▶ Exercise aim
For this exercise, restate word for word only the lines from the first line of the data to the line containing "de Feromônios pelos".
--- Supplied data Enclosed Below ---
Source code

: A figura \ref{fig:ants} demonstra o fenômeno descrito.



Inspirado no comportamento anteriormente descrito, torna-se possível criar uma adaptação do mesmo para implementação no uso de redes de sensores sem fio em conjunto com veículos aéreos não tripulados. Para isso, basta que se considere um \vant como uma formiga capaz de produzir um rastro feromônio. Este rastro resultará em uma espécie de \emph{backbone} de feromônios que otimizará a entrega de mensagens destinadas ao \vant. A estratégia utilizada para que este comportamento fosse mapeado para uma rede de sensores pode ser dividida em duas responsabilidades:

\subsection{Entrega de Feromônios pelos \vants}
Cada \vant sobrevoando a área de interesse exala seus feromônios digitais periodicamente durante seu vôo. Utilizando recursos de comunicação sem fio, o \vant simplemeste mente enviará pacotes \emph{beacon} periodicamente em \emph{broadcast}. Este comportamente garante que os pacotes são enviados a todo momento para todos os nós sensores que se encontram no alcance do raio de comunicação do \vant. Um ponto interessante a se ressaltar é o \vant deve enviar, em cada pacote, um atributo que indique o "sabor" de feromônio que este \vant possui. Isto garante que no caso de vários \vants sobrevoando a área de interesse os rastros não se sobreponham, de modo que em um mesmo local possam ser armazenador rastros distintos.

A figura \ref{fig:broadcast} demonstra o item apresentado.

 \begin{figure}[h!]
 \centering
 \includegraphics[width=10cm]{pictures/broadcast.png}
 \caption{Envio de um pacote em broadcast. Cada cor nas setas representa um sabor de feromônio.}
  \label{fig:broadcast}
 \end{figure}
--- End of Enclosed Supplied data ---
▶ Solution for this task
Source code

: A figura \ref{fig:ants} demonstra o fenômeno descrito.



Inspirado no comportamento anteriormente descrito, torna-se possível criar uma adaptação do mesmo para implementação no uso de redes de sensores sem fio em conjunto com veículos aéreos não tripulados. Para isso, basta que se considere um \vant como uma formiga capaz de produzir um rastro feromônio. Este rastro resultará em uma espécie de \emph{backbone} de feromônios que otimizará a entrega de mensagens destinadas ao \vant. A estratégia utilizada para que este comportamento fosse mapeado para uma rede de sensores pode ser dividida em duas responsabilidades:

\subsection{Entrega de Feromônios pelos \vants}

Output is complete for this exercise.